Writing habits of successful authors I have known
The most productive writers I’ve known develop skills and techniques that carry them through episodes of writer’s block, procrastination, and loss of focus. Writing is an art, a craft and a discipline. It takes a lot of energy and creativity to work all alone for the most part, to overcome bumps in the road and keep getting to the bottom of another page.
Take a look at some of the writing habits of Norman Mailer, Tom Robbins and other notable authors, and see if any of these might also work for you.
1. Take notes ~ Norman Mailer always carried a little notebook. I’d see him at parties or on the streets of Manhattan or Provincetown muttering to himself, reading something, talking earnestly to someone and he’d whip out a very small spiral bound notebook and write something down.
I took Claude Brown to visit Norman once and he spotted the little notebook. From then on, Claude always carried one too. In fact at Claude’s funeral, they put one of his notebooks in his hand to hold before closing the casket.

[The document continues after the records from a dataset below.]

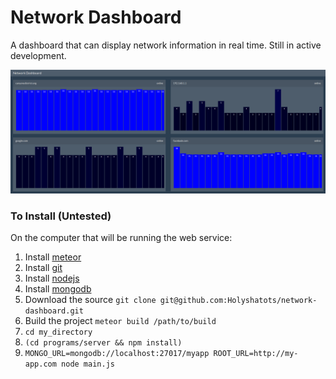 # Network Dashboard

A dashboard that can display network information in real time. Still in active development.

![Screenshot](https://raw.githubusercontent.com/Holyshatots/network-dashboard/master/screenshot.png)

### To Install (Untested)

On the computer that will be running the web service:

1. Install [meteor](https://www.meteor.com/install#!)
2. Install [git](https://git-scm.com/book/en/v2/Getting-Started-Installing-Git)
3. Install [nodejs](https://nodejs.org/en/)
4. Install [mongodb](https://www.mongodb.com/)
3. Download the source `git clone git@github.com:Holyshatots/network-dashboard.git`
4. Build the project `meteor build /path/to/build`
5. `cd my_directory`
6. `(cd programs/server && npm install)`
7. `MONGO_URL=mongodb://localhost:27017/myapp ROOT_URL=http://my-app.com node main.js`
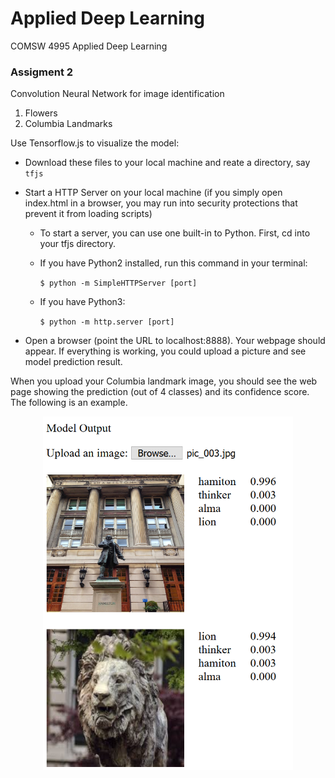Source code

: # Applied Deep Learning
COMSW 4995 Applied Deep Learning
### Assigment 2

Convolution Neural Network for image identification
1. Flowers
2. Columbia Landmarks

Use Tensorflow.js to visualize the model:
 - Download these files to your local machine and reate a directory, say `tfjs`
 - Start a HTTP Server on your local machine (if you simply open index.html in a browser, you may run into security protections that prevent it from loading scripts)
    - To start a server, you can use one built-in to Python. First, cd into your tfjs directory.
     - If you have Python2 installed, run this command in your terminal:
     
       `$ python -m SimpleHTTPServer [port]`
     - If you have Python3:
     
        `$ python -m http.server [port]`

 - Open a browser (point the URL to localhost:8888). Your webpage should appear.
 If everything is working, you could upload a picture and see model prediction result.

When you upload your Columbia landmark image, you should see the web page showing the prediction (out of 4 classes) and its confidence score. The following is an example.

<p align="center">
  <img src="example_page.png" alt="example page" width="400"/>
</p>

2. Rewrite 40 times ~ Tom Robbins says he does that and I believe him. When he was writing Jitterbug Perfume he’d read me passages out loud to see how it sounded, then go back and write it again. I’ve never met a writer who spent more time polishing his metaphors.
3. Listen to music ~ Garth Stein played the Beastie Boys album In the Grooves and also R.E.M. while he was writing his new best seller, The Art of Racing in the Rain. “I couldn’t listen to the Beatles because I’d just want to sing along.”
4. Research ~ Robert Ludlum read voraciously into voluminous volumes on World War Two before he wrote his first book The Scarlatti Inheritance, and found the historical verisimilitude to create believable fantasies about huge Nazi conspiracies that tried to conquer the world.
5. Use a tape recorder ~ Hunter Thompson famously taped sections of Fear and Loathing on the Campaign Trail and Curse of Lono, as I’ve described here. The trick is to take the transcriptions and edit, edit, edit.
Hunter had another idea that helped him write, which was to type out The Great Gatsby, start to finish, one word at a time, so he could “know how it felt to write like that.”
6. Go to the woods ~ Michael Gurian has a cabin a few miles from his home. It’s quiet, peaceful, no TV or phone. Lots of writers travel far to find this kind of solitude, but he’s lucky it’s nearby.
7. Imagine the deaths of your enemies ~ Herbert Gold, a dear friend and a prolific writer, still going strong at 84, left this message on my phone about how he faces the blank page each day:
“I look around desperately,
Imagine the deaths of my enemies,
Bless my children,
Sit at my ancient Royal typewriter,
Play kitten on the keys
Hope something happens
And oh yes -
Sometimes I drink a cup of coffee and take a pee.”





August 25th, 2008 at 11:25 am
thanks for the tips, I have a lot of catching up to do.
August 25th, 2008 at 11:29 am
Thanks for the gr8 article!
August 25th, 2008 at 11:53 am
Thanks for that. Always seeking new ideas.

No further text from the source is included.